Now, Broadjam won’t do anything on your behalf to help you get licensing deals. That’s the case with many sites that anyone can easily sign up for and access.
So, in this case, you get what you put into it. At the same time, there’s basically no barriers to entry.
If you’re thinking about joining a bunch of sites that have a running list of licensing opportunities, it’s worth adding Broadjam to your list.
Yet another old guard music licensing company, but no less important, Music Xray, like Broadjam, features a job board for independent artists.
Although you can join for free, there is a fee attached to submissions.

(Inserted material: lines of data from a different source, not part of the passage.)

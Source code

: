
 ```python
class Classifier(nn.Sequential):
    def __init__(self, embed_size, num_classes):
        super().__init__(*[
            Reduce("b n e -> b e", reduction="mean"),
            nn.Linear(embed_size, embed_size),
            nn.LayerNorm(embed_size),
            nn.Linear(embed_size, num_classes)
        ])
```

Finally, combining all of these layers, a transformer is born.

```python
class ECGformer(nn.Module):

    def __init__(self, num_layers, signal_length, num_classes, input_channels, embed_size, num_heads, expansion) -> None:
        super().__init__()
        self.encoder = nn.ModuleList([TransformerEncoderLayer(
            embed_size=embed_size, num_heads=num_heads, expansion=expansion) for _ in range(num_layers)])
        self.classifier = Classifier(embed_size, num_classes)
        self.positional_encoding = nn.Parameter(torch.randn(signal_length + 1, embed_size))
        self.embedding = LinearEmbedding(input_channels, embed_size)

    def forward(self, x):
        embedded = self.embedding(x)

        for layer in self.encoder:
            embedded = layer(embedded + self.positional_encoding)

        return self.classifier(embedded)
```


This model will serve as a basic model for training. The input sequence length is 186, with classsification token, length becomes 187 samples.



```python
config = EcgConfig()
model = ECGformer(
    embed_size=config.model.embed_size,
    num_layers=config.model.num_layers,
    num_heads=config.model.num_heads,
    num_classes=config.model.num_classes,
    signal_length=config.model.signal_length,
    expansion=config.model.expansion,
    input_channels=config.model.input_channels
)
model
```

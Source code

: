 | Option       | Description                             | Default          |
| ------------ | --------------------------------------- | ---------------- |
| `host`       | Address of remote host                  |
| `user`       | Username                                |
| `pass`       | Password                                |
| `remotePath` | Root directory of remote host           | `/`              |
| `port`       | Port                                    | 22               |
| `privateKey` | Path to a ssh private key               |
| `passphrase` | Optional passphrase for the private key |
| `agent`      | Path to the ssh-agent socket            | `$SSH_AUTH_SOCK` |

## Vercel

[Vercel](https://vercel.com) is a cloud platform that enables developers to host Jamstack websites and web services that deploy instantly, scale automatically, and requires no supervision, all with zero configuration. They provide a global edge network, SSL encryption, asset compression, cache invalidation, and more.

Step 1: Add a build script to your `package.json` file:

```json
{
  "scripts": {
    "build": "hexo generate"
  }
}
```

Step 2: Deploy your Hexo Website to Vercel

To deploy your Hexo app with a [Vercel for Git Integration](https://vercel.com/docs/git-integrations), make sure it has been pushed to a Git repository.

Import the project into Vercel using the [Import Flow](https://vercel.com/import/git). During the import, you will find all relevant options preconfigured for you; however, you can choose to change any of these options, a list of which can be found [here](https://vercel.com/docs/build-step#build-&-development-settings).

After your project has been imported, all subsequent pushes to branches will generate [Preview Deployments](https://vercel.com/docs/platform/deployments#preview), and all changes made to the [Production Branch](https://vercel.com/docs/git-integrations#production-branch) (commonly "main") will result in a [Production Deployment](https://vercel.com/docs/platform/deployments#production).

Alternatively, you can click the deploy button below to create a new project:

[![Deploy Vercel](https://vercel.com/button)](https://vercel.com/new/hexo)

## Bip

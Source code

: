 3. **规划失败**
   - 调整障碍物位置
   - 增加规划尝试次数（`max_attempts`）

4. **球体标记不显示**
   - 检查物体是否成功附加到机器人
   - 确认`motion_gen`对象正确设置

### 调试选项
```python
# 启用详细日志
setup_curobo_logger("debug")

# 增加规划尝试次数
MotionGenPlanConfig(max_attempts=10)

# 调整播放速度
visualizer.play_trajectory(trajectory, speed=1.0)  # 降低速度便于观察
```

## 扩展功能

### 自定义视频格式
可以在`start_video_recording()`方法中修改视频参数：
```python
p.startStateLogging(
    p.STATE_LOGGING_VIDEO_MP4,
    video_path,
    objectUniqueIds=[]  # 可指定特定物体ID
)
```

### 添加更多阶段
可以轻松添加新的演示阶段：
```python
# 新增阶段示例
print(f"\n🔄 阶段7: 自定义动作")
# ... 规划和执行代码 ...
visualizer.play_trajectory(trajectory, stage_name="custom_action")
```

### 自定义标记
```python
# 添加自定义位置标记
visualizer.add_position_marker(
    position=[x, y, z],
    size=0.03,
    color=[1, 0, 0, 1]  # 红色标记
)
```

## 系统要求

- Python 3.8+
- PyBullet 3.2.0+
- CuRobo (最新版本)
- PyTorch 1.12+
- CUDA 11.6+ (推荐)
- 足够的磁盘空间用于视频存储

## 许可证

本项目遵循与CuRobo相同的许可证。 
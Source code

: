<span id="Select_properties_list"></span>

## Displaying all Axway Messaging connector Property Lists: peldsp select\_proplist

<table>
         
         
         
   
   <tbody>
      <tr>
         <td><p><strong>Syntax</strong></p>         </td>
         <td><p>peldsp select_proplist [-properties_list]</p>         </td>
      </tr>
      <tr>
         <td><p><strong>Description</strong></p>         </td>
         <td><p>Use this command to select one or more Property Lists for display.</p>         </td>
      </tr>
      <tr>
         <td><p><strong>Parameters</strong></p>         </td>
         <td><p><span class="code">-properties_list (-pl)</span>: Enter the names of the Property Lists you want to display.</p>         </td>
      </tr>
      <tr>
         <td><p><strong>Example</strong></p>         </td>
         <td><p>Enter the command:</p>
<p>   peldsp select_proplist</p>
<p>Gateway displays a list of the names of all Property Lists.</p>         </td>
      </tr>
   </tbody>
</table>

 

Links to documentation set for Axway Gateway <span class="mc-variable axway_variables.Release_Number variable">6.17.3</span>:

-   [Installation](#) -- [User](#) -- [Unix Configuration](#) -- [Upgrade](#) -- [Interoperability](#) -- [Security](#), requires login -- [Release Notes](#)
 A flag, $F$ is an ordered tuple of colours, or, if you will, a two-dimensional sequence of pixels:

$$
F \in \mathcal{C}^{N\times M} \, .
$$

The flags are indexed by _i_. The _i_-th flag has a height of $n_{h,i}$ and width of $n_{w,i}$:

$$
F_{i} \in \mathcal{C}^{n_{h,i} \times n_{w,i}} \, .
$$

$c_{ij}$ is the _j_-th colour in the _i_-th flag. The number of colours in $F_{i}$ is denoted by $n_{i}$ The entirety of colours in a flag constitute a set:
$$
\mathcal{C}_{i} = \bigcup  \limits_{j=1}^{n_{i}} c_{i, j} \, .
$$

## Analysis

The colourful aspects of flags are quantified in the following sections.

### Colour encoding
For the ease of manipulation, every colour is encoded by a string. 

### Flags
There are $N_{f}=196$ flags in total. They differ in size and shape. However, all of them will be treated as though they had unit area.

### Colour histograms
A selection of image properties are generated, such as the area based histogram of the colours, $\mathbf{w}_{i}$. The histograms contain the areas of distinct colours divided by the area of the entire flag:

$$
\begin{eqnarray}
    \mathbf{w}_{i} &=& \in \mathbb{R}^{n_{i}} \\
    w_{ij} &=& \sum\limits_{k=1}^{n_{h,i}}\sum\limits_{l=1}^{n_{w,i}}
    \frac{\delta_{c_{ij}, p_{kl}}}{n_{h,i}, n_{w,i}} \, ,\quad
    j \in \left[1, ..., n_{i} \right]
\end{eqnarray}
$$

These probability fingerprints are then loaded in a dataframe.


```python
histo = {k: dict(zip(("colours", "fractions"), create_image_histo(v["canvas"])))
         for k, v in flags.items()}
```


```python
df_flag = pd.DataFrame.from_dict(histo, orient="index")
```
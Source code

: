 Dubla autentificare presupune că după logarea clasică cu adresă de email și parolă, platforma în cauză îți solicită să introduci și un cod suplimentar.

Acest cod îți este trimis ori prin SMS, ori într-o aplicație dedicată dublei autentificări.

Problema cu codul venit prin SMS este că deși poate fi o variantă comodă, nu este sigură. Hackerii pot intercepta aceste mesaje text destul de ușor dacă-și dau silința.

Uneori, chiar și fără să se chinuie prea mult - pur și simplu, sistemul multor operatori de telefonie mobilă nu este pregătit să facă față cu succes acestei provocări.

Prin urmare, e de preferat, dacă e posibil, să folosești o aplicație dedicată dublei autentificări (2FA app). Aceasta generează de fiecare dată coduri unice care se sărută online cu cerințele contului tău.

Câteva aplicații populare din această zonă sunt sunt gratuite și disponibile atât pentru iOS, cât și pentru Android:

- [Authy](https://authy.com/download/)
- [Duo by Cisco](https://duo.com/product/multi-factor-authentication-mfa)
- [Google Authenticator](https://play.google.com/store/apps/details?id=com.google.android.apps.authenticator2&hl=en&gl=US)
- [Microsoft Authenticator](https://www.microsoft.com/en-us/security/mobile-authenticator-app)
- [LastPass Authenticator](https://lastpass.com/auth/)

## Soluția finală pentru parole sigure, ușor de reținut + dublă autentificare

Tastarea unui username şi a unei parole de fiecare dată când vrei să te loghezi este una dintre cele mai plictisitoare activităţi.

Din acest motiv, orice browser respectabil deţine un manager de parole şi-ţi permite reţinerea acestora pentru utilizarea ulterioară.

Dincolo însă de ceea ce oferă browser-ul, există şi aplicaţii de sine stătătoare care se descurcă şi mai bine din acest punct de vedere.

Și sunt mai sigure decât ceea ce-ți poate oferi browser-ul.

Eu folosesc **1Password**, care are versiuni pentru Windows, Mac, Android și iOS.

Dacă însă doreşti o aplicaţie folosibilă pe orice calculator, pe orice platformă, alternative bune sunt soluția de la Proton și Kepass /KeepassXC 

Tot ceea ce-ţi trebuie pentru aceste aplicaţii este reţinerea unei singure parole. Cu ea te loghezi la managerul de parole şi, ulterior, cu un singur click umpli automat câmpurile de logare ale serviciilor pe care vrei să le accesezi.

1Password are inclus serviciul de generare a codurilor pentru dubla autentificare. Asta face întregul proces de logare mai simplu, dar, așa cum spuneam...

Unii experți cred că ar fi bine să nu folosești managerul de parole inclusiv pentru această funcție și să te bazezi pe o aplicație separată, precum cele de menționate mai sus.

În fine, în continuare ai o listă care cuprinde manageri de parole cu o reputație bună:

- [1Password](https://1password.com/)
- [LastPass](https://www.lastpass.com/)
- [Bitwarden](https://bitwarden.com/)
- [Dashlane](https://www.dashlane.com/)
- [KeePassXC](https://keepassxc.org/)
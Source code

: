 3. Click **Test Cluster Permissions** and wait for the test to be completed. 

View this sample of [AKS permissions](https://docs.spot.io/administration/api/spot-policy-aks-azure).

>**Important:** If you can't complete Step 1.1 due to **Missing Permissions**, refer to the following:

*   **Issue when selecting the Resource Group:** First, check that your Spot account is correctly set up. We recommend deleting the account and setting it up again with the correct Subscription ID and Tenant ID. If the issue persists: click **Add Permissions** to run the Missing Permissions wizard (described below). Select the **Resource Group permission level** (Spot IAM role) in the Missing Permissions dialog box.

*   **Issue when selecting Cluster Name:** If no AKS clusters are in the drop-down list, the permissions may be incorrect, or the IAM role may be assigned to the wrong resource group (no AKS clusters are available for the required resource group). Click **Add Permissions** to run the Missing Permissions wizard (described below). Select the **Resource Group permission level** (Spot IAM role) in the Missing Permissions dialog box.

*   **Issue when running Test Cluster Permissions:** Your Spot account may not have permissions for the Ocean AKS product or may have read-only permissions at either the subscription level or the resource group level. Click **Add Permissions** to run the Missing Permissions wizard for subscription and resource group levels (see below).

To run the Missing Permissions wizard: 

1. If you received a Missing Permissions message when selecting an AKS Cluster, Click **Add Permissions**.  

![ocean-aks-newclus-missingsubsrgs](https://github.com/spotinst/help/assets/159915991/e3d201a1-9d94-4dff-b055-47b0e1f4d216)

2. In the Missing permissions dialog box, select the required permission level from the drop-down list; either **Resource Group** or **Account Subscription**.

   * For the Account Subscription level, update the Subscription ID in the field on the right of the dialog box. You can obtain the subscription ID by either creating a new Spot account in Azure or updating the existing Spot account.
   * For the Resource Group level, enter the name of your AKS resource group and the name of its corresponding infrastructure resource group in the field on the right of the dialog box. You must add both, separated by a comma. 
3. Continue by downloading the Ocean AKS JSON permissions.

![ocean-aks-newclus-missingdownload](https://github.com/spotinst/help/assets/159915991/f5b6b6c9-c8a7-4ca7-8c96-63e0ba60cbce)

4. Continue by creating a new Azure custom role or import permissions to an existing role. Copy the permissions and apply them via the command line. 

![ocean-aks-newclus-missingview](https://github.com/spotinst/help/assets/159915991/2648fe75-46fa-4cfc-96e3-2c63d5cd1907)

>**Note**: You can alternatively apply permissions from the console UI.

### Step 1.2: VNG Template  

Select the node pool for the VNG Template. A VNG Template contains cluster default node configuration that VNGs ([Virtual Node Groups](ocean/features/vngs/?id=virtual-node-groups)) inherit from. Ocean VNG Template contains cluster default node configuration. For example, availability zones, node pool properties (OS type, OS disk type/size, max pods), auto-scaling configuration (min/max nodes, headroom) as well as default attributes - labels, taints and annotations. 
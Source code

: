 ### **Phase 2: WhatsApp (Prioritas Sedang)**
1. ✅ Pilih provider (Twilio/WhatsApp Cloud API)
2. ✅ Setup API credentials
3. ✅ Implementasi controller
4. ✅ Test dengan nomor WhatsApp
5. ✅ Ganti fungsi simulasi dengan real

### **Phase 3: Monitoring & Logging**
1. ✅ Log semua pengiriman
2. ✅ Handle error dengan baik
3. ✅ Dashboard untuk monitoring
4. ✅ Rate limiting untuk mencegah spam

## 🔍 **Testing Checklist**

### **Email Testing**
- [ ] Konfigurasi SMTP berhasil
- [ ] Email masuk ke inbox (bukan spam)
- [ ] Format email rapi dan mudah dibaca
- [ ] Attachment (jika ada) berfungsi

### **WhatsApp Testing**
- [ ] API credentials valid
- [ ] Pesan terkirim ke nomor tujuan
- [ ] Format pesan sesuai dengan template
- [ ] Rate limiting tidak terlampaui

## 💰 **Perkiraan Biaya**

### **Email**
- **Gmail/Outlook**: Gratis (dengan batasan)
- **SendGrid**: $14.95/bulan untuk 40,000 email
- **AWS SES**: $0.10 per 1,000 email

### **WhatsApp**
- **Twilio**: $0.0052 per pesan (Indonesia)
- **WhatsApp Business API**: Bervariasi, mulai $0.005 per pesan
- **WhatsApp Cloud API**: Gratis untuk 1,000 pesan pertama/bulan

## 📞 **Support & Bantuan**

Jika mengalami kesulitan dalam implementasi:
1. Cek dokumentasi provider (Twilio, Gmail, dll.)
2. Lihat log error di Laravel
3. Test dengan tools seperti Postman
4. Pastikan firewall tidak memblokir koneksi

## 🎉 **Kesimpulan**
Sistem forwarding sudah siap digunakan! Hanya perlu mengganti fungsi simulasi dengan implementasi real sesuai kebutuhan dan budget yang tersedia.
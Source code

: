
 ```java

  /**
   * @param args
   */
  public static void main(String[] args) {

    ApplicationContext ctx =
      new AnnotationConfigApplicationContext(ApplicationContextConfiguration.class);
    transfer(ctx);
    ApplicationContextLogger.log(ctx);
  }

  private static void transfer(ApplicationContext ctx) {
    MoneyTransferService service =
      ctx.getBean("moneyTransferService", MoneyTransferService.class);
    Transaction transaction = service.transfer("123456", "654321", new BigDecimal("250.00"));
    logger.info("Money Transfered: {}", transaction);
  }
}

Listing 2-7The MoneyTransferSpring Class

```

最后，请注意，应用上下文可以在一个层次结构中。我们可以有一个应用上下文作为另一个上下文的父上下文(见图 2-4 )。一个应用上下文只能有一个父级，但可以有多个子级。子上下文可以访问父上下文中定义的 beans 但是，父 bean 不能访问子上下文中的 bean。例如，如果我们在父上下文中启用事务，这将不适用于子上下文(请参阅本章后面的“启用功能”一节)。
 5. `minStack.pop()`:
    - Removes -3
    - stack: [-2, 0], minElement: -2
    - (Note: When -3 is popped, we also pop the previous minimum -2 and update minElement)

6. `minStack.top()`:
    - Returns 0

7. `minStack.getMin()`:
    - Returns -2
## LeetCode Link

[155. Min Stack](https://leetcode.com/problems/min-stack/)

If you do a bit of Googling, you’ll likely see plenty of discussions and blog posts covering the legitimacy of Music Xray.
Is it legit? Of course, it is. You may not make the big bucks scanning opportunities on Music Xray. At least they’re available.
And, while it is well-known, Music Xray does not represent the best opportunity out there. More likely, it’s a place you’d go to test out your material if you’re just getting started.
Are There Other Companies That Can Help Me Get My Music Placed?
There is a huge list of sites not mentioned here. When it comes right down to it, you can even find opportunities on sites like Fugue, Audiio (you can see our Audiio review here), ReverbNation and Sonicbids.
I think what company you work with is at least partially going to depend on what stage you are in your career.
If you’re an established songwriter or composer and have access to quality production, you might set your sights on the companies that have carefully curated catalogs.
Meanwhile, if you aren’t established and have limited access to quality production, you might rely more on sites like YouLicense and others already mentioned.
As you’ve already guessed, whether to enter an exclusive contract is another point worth considering before you jump into a deal.
Working with companies that actively help you find opportunities is ideal.
Of course, you might be required to build yourself up to the point where you can work with a company who cares that much about your music.
So, if you’re just getting started, you’ll need to do all the legwork, which will be a mix of developing industry relationships and hunting for opportunities you’re well suited for.
That’s another important point to consider, since you may not play every genre of music. You need to go after opportunities where your music fits, always.
So, do your research, make great music, submit to relevant opportunities and keep upgrading your skills.
If you stick with the process, you should be able to land better and better placement opportunities.
Best Music Licensing Companies That Can Get Your Music Placed, Final Thoughts
Signing up with a licensing company does not guarantee success by any means.
Success is dependent on hard work and your ability and willingness to give music supervisors what they’re looking for.
So, if you’re serious about placements, think of it as a full-time job making and submitting your music.
If you’d just like a bit of mailbox money, then maybe you could upload your music to a music library and leave it at that. You might get a placement. You might not.
Regardless, it’s an opportunity worth exploring, even if the competition is significant.